Specialist ACL and knee injury physiotherapy treatment in Auckland

Anterior cruciate ligament (ACL) injuries are one of the more well-known sporting injuries sustained at the knee. Many of us may remember a famous sports star being cut down during a season or limping off the field unceremoniously. This particular knee injury can have a lasting effect on an individual and is something that we deal with on a daily basis at KneeCare.

The anterior cruciate ligament is one of two ligaments that sit within the knee joint. It is important in maintaining joint stability during dynamic activities such as cutting, turning, pivoting and changing direction. The ACL is responsible for limiting the forward movement of the tibia or shin bone when the knee is bent, thus a tear of the ACL allows uncontrolled movement of the tibia.
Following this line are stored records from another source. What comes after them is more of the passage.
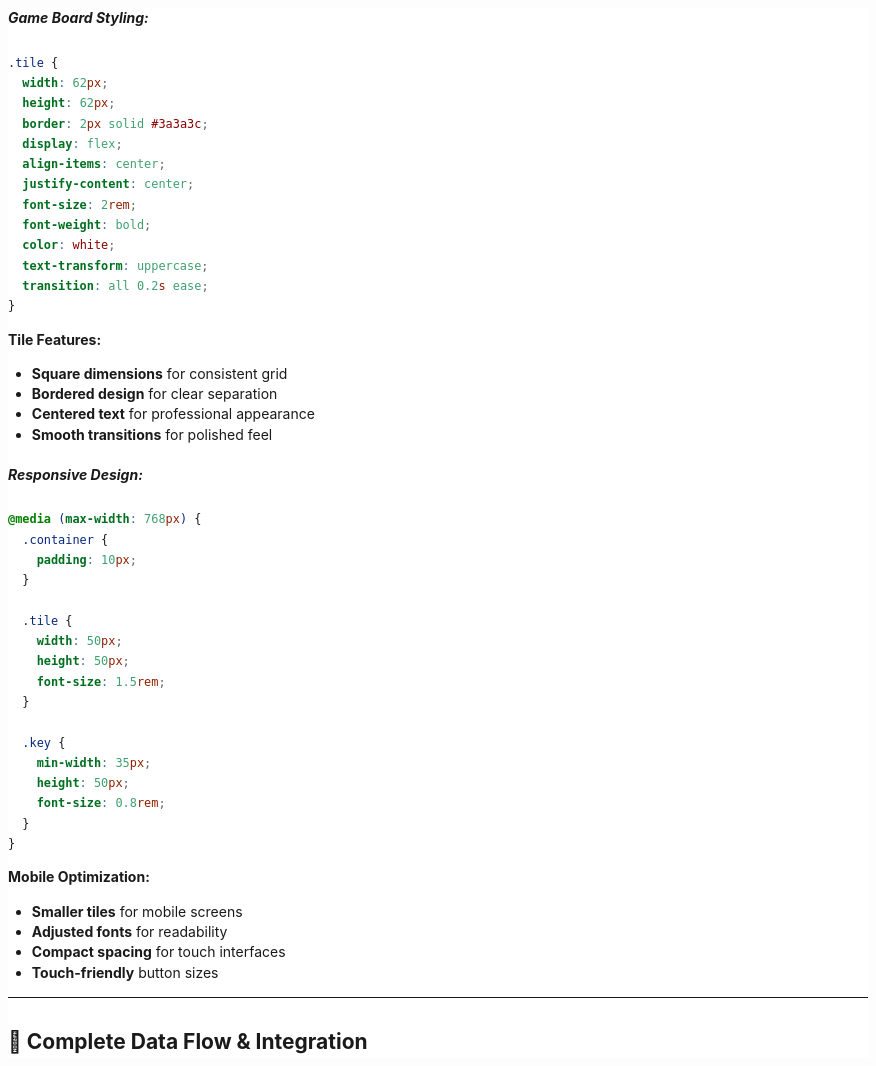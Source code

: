 ##### **Game Board Styling:**
```css
.tile {
  width: 62px;
  height: 62px;
  border: 2px solid #3a3a3c;
  display: flex;
  align-items: center;
  justify-content: center;
  font-size: 2rem;
  font-weight: bold;
  color: white;
  text-transform: uppercase;
  transition: all 0.2s ease;
}
```

**Tile Features:**
- **Square dimensions** for consistent grid
- **Bordered design** for clear separation
- **Centered text** for professional appearance
- **Smooth transitions** for polished feel

##### **Responsive Design:**
```css
@media (max-width: 768px) {
  .container {
    padding: 10px;
  }
  
  .tile {
    width: 50px;
    height: 50px;
    font-size: 1.5rem;
  }
  
  .key {
    min-width: 35px;
    height: 50px;
    font-size: 0.8rem;
  }
}
```

**Mobile Optimization:**
- **Smaller tiles** for mobile screens
- **Adjusted fonts** for readability
- **Compact spacing** for touch interfaces
- **Touch-friendly** button sizes

---

## 🔄 **Complete Data Flow & Integration**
As you might expect, many ACL injuries occur on the sports field, particularly in sports such as netball, soccer and basketball. However, a similar amount also occurs around the home (Gianotti et al. 2009). Most ACL injuries are reported from non-contact situations, such as when an individual is landing from a jump, pivoting, or slowing down suddenly. Such injuries can be accompanied by an audible ‘pop’ and rapid swelling of the joint.

If you have sustained an ACL injury in the past, and there are literally thousands of people out there like this, it is worth being aware of potential long-term issues. There is clear evidence that an ACL injury increases the risk of developing knee osteoarthritis compared with an un-injured knee (Lohmander et al., 2007), particularly if this was associated with damage to the meniscus (Øiestad et al., 2009; Pernin et al., 2010). It is therefore important to look at ways to minimise this risk through appropriate rehabilitation after your knee injury.

International researchers have made some interesting observations that can help tailor treatment to individuals. One study identified that despite undergoing ACL reconstructive surgery, individuals demonstrated increased loading to their knee joint when walking (Butler et al., 2009). This coupled with altered muscle activity and pain could contribute to the development of osteoarthritis. Other studies similarly showed that thigh muscle weakness observed 2-15 years after injury was associated with increased knee osteoarthritis and pain (Oiestad et al., 2010). The good news is that pain and/or weakness can be treated. The challenging part is that generalised or traditional exercise does not necessarily normalise knee function and this is where your KneeCare provider can help.

There is still much debate in the wider medical community about the best form of treatment for ACL injuries in the long term – Is it best to operate or treat conservatively with rehabilitation? How can we prevent or slow the onset of osteoarthritis? How can we optimise return to activity?